Larry is right to point out that the power of any social network site is derived from the number of people using it. That power to you is relative to the number of people you know that are using that social network site. That is Metcalfe's law.
In the last few months, I have seen lawyers poring into LinkedIn (Doug's profile in LinkedIn). As lawyers see more and more of their fellow attorneys joining LinkedIn, it becomes a more useful tool.
Lipsey misses the point of social networking sites. I do not expect anyone to contact me just because I have a listing on the site. That is not networking. That is just advertising. (Just like a listing in Martindale-Hubble.) The power of social networking sites is your ability to create a flow of information about yourself.

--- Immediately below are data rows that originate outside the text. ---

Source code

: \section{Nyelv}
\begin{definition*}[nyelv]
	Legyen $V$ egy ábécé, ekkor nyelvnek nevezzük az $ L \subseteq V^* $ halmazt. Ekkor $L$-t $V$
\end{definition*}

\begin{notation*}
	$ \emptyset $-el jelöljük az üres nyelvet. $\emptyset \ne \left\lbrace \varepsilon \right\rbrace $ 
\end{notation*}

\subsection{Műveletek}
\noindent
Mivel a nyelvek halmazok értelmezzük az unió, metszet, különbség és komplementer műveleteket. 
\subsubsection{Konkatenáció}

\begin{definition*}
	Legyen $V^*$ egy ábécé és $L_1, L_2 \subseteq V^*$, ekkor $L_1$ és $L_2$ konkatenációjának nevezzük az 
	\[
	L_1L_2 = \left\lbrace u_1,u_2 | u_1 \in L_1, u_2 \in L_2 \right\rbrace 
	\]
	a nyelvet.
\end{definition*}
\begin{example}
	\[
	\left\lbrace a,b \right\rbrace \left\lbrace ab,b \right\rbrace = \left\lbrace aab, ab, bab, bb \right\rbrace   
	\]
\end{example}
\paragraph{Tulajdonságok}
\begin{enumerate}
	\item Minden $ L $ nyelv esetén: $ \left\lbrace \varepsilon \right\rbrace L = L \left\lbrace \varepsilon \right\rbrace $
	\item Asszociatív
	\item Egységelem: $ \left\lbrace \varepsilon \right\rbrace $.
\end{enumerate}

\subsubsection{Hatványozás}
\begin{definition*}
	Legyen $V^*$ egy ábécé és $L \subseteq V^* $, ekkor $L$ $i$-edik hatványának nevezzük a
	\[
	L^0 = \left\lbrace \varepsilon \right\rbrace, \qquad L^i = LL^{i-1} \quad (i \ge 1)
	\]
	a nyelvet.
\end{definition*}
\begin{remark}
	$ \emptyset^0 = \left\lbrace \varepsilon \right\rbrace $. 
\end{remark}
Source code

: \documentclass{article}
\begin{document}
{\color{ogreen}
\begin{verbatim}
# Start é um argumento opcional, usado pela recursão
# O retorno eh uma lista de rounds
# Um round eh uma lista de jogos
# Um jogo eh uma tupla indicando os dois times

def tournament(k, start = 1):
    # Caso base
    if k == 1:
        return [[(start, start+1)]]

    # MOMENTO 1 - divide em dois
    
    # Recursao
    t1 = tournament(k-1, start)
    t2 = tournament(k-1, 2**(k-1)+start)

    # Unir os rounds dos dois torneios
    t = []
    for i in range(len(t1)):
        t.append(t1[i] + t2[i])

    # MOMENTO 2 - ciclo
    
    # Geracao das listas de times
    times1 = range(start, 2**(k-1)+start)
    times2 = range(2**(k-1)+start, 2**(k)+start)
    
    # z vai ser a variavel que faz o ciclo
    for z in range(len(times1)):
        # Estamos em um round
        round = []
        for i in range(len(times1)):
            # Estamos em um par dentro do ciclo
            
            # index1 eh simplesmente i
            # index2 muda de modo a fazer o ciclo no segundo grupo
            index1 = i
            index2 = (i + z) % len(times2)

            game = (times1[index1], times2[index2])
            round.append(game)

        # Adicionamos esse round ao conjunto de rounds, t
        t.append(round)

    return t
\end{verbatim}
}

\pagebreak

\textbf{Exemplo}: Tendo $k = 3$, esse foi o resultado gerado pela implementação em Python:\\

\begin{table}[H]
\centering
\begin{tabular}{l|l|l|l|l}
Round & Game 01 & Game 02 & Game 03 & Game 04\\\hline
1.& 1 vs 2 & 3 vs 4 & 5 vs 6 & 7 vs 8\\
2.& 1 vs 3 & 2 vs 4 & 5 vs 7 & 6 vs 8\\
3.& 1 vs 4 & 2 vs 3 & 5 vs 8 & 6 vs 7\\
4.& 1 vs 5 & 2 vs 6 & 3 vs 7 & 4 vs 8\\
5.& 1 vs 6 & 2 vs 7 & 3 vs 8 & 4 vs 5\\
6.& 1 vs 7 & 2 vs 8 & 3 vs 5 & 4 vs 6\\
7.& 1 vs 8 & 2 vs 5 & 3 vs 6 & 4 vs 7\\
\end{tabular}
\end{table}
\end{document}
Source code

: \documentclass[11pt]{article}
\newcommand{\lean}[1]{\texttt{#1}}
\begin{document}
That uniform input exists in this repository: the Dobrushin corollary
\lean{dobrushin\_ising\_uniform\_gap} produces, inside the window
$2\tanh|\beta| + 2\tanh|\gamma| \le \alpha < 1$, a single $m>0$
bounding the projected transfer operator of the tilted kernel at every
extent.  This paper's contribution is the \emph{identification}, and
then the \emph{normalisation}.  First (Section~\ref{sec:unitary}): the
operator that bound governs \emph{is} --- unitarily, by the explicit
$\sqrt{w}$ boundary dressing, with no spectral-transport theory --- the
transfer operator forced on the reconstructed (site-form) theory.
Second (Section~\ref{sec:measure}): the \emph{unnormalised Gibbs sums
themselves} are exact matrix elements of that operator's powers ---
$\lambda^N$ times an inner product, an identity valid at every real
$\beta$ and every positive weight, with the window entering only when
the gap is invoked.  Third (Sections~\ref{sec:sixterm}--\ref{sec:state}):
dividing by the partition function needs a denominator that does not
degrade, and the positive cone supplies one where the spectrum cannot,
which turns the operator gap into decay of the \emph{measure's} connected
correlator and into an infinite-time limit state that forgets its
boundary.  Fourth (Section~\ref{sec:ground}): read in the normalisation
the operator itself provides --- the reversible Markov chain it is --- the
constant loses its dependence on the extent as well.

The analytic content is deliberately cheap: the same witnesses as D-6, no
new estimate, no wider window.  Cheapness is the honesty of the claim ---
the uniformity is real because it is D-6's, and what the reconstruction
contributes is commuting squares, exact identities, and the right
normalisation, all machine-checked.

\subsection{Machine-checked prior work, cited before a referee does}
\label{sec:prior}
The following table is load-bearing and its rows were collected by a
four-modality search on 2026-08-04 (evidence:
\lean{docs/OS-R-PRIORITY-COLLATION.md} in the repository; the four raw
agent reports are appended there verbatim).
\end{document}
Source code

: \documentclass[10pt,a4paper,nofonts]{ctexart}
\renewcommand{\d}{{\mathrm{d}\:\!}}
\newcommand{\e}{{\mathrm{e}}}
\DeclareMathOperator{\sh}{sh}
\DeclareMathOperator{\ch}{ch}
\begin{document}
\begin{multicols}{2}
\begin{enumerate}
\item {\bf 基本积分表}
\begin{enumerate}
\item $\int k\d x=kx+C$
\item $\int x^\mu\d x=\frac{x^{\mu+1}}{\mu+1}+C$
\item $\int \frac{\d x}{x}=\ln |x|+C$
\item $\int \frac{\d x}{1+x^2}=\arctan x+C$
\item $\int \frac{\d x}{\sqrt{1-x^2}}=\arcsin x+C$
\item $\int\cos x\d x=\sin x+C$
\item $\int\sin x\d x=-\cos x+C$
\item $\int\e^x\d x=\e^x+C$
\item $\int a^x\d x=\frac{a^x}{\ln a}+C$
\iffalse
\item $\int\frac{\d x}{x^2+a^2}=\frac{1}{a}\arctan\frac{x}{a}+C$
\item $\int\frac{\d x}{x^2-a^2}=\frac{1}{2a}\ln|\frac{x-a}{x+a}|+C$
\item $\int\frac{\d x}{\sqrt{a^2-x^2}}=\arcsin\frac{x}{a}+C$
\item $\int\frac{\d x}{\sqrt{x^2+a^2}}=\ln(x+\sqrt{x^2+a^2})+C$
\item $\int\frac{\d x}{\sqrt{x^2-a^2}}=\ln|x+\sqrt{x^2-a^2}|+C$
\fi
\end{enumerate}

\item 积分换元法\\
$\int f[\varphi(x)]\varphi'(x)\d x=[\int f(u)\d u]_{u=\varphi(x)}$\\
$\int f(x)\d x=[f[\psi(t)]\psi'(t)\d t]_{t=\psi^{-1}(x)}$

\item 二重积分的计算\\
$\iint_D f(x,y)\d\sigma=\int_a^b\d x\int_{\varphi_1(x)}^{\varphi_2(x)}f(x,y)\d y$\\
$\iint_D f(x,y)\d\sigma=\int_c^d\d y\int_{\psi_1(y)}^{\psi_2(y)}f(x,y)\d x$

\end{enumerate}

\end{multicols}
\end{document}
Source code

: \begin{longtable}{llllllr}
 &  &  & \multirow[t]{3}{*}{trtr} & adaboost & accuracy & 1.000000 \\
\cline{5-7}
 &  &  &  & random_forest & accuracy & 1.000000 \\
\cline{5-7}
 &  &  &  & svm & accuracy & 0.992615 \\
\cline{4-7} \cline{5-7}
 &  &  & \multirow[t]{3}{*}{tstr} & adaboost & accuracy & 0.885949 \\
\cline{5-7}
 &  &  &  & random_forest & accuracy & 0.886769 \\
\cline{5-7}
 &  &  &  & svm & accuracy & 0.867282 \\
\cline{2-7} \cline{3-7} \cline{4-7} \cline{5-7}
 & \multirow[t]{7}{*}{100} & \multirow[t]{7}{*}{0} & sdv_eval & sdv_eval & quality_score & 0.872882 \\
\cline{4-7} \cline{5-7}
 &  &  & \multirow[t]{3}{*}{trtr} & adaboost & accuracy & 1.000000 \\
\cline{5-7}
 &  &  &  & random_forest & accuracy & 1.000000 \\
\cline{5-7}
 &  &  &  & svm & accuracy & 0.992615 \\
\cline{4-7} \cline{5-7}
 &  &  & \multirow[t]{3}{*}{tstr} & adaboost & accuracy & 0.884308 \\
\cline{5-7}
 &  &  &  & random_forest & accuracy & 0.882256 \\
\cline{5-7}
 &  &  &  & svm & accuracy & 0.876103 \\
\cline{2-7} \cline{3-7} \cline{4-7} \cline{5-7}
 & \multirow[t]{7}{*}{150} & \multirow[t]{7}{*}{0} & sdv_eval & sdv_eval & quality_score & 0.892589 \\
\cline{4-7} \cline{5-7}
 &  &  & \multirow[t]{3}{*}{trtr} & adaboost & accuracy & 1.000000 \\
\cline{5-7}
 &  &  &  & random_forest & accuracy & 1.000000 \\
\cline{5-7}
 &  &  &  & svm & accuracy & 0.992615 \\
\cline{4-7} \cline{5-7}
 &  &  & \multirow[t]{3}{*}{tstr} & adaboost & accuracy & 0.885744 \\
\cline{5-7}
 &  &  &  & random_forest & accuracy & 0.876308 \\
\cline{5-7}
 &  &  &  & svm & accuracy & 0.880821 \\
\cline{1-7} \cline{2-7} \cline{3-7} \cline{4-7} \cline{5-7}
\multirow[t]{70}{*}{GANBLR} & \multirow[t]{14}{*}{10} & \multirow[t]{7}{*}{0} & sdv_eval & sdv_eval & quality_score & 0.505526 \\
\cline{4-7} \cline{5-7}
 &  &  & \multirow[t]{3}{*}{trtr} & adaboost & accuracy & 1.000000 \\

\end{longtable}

Networking is about contributing useful information to the people you know and keeping your name in front of them.
I assume that Lipsey's post was to try to proclaim the value of Martindale-Hubble, but in the end his description of what corporate counsel are looking for sounds a lot like Legal OnRamp:
[Corporate counsel would] be willing to use a professional networking site to make it easier to get to those referrals. But that network must be trusted, limited to other legal professionals, and protected from relationship “spammers” who litter strangers with relationship requests. . . . . What they would find valuable is a trusted professional community of lawyers, and a “safe place” that enables corporate counsel to find each other, and outside counsel. They want the tools develop their own communities within these sites to exchange information and collaborate – away from the watchful eye of would be vendors, competitors or hostile counsel.But does not sound like Martindale-Hubble.
And sounds like LinkedIn:
"If a professional network can allow a corporate counsel to get the lawyer information as well as connections linking him or her to that lawyer – voila."